100 thoughts on “The Battle of Lechfeld 955 AD

  1. this is all fake news…u learn a wrong history…the serbs were always the dominant tribe of the slavs not the turkic bulgars…..there are noo bulgars….Danie Bodin was serbian too , just like skenderberg…the romanians are serbian too..just like the czechs and poles

  2. What a splendid and informative video, great job on the explanations before Lechfeld, and on the battle animation, makes me want to play this battle with miniatures, love this troubled period…Thanks for this!👍

  3. Good video as always. But the few German words are used terribly wrong… Do you want help from a native German Speaker?

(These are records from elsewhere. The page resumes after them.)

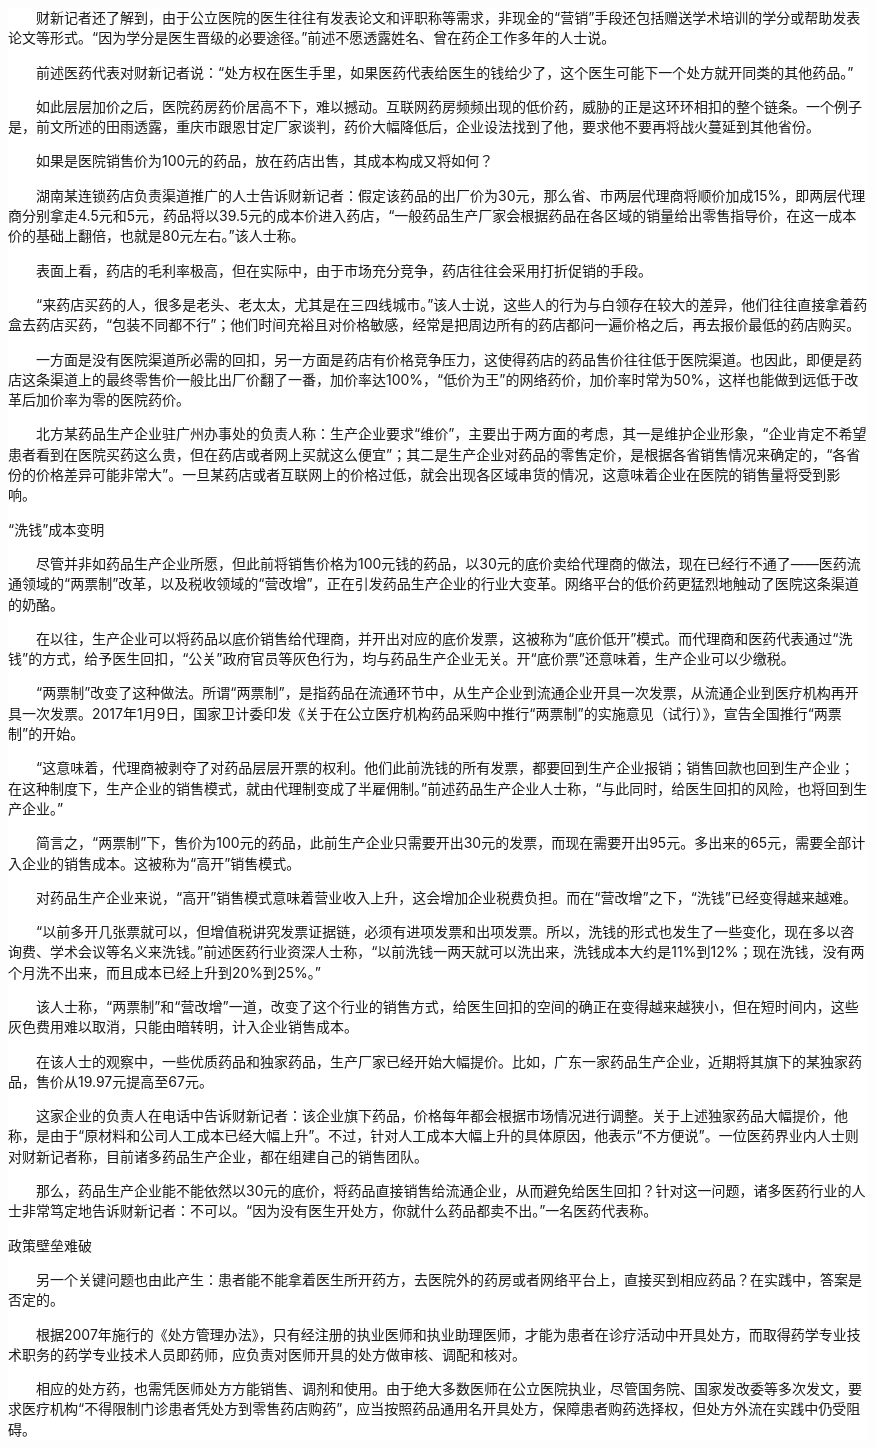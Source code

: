 　　财新记者还了解到，由于公立医院的医生往往有发表论文和评职称等需求，非现金的“营销”手段还包括赠送学术培训的学分或帮助发表论文等形式。“因为学分是医生晋级的必要途径。”前述不愿透露姓名、曾在药企工作多年的人士说。

　　前述医药代表对财新记者说：“处方权在医生手里，如果医药代表给医生的钱给少了，这个医生可能下一个处方就开同类的其他药品。”

　　如此层层加价之后，医院药房药价居高不下，难以撼动。互联网药房频频出现的低价药，威胁的正是这环环相扣的整个链条。一个例子是，前文所述的田雨透露，重庆市跟恩甘定厂家谈判，药价大幅降低后，企业设法找到了他，要求他不要再将战火蔓延到其他省份。

　　如果是医院销售价为100元的药品，放在药店出售，其成本构成又将如何？

　　湖南某连锁药店负责渠道推广的人士告诉财新记者：假定该药品的出厂价为30元，那么省、市两层代理商将顺价加成15%，即两层代理商分别拿走4.5元和5元，药品将以39.5元的成本价进入药店，“一般药品生产厂家会根据药品在各区域的销量给出零售指导价，在这一成本价的基础上翻倍，也就是80元左右。”该人士称。

　　表面上看，药店的毛利率极高，但在实际中，由于市场充分竞争，药店往往会采用打折促销的手段。

　　“来药店买药的人，很多是老头、老太太，尤其是在三四线城市。”该人士说，这些人的行为与白领存在较大的差异，他们往往直接拿着药盒去药店买药，“包装不同都不行”；他们时间充裕且对价格敏感，经常是把周边所有的药店都问一遍价格之后，再去报价最低的药店购买。

　　一方面是没有医院渠道所必需的回扣，另一方面是药店有价格竞争压力，这使得药店的药品售价往往低于医院渠道。也因此，即便是药店这条渠道上的最终零售价一般比出厂价翻了一番，加价率达100%，“低价为王”的网络药价，加价率时常为50%，这样也能做到远低于改革后加价率为零的医院药价。

　　北方某药品生产企业驻广州办事处的负责人称：生产企业要求“维价”，主要出于两方面的考虑，其一是维护企业形象，“企业肯定不希望患者看到在医院买药这么贵，但在药店或者网上买就这么便宜”；其二是生产企业对药品的零售定价，是根据各省销售情况来确定的，“各省份的价格差异可能非常大”。一旦某药店或者互联网上的价格过低，就会出现各区域串货的情况，这意味着企业在医院的销售量将受到影响。

“洗钱”成本变明

　　尽管并非如药品生产企业所愿，但此前将销售价格为100元钱的药品，以30元的底价卖给代理商的做法，现在已经行不通了——医药流通领域的“两票制”改革，以及税收领域的“营改增”，正在引发药品生产企业的行业大变革。网络平台的低价药更猛烈地触动了医院这条渠道的奶酪。

　　在以往，生产企业可以将药品以底价销售给代理商，并开出对应的底价发票，这被称为“底价低开”模式。而代理商和医药代表通过“洗钱”的方式，给予医生回扣，“公关”政府官员等灰色行为，均与药品生产企业无关。开“底价票”还意味着，生产企业可以少缴税。

　　“两票制”改变了这种做法。所谓“两票制”，是指药品在流通环节中，从生产企业到流通企业开具一次发票，从流通企业到医疗机构再开具一次发票。2017年1月9日，国家卫计委印发《关于在公立医疗机构药品采购中推行“两票制”的实施意见（试行）》，宣告全国推行“两票制”的开始。

　　“这意味着，代理商被剥夺了对药品层层开票的权利。他们此前洗钱的所有发票，都要回到生产企业报销；销售回款也回到生产企业；在这种制度下，生产企业的销售模式，就由代理制变成了半雇佣制。”前述药品生产企业人士称，“与此同时，给医生回扣的风险，也将回到生产企业。”

　　简言之，“两票制”下，售价为100元的药品，此前生产企业只需要开出30元的发票，而现在需要开出95元。多出来的65元，需要全部计入企业的销售成本。这被称为“高开”销售模式。

　　对药品生产企业来说，“高开”销售模式意味着营业收入上升，这会增加企业税费负担。而在“营改增”之下，“洗钱”已经变得越来越难。

　　“以前多开几张票就可以，但增值税讲究发票证据链，必须有进项发票和出项发票。所以，洗钱的形式也发生了一些变化，现在多以咨询费、学术会议等名义来洗钱。”前述医药行业资深人士称，“以前洗钱一两天就可以洗出来，洗钱成本大约是11%到12%；现在洗钱，没有两个月洗不出来，而且成本已经上升到20%到25%。”

　　该人士称，“两票制”和“营改增”一道，改变了这个行业的销售方式，给医生回扣的空间的确正在变得越来越狭小，但在短时间内，这些灰色费用难以取消，只能由暗转明，计入企业销售成本。

　　在该人士的观察中，一些优质药品和独家药品，生产厂家已经开始大幅提价。比如，广东一家药品生产企业，近期将其旗下的某独家药品，售价从19.97元提高至67元。

　　这家企业的负责人在电话中告诉财新记者：该企业旗下药品，价格每年都会根据市场情况进行调整。关于上述独家药品大幅提价，他称，是由于“原材料和公司人工成本已经大幅上升”。不过，针对人工成本大幅上升的具体原因，他表示“不方便说”。一位医药界业内人士则对财新记者称，目前诸多药品生产企业，都在组建自己的销售团队。

　　那么，药品生产企业能不能依然以30元的底价，将药品直接销售给流通企业，从而避免给医生回扣？针对这一问题，诸多医药行业的人士非常笃定地告诉财新记者：不可以。“因为没有医生开处方，你就什么药品都卖不出。”一名医药代表称。

政策壁垒难破

　　另一个关键问题也由此产生：患者能不能拿着医生所开药方，去医院外的药房或者网络平台上，直接买到相应药品？在实践中，答案是否定的。

　　根据2007年施行的《处方管理办法》，只有经注册的执业医师和执业助理医师，才能为患者在诊疗活动中开具处方，而取得药学专业技术职务的药学专业技术人员即药师，应负责对医师开具的处方做审核、调配和核对。

　　相应的处方药，也需凭医师处方方能销售、调剂和使用。由于绝大多数医师在公立医院执业，尽管国务院、国家发改委等多次发文，要求医疗机构“不得限制门诊患者凭处方到零售药店购药”，应当按照药品通用名开具处方，保障患者购药选择权，但处方外流在实践中仍受阻碍。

  4. Love the show, but there is an issue with the Hungarian Principality, it didn't stretch that much to the south. In fact, around year 1000, there did conquer some teritory further south, but were instantly pushed back north, to the same south borders they have today.

  5. Otto saved Europe from vicious touranic Magyars (who used to be a great menance at the time in Europe). Depot all hungarian immigrants. Ah I forgot, Hungarians are white christians, Hungary is full of skinheads, used to be an Axis power and now is led by a semifascist, so everything is ok.

  6. However a "hit and run" squad from prince Muhammad bin Salman carried out a successful attack in Turkey, in 2018! So it's still a useful tactic.

  7. Rather reed or watch about LECHIAN EMPIRE , then about who were Sasnids and Angelos whor Romans tok from Persia to Europe to fight Lechians and Celts. R1a1 for Lechians which had border on Rhine river and Celts R1b1 . Ps Project Sirius on you tube.

  8. tu n'aurais pas pu faire en francais avec des sous-titres dans les autres langues? elle est où la défense de la langue française?…rien que pour cela je ne m'abonnerai pas.


    According to several foreign sources, including the Hungarians, the non-Hungarian tribes that constituted the Hungarian ethnic litany and the demographic mass for Magyarization were quite numerous and diverse. Let's see them one by one.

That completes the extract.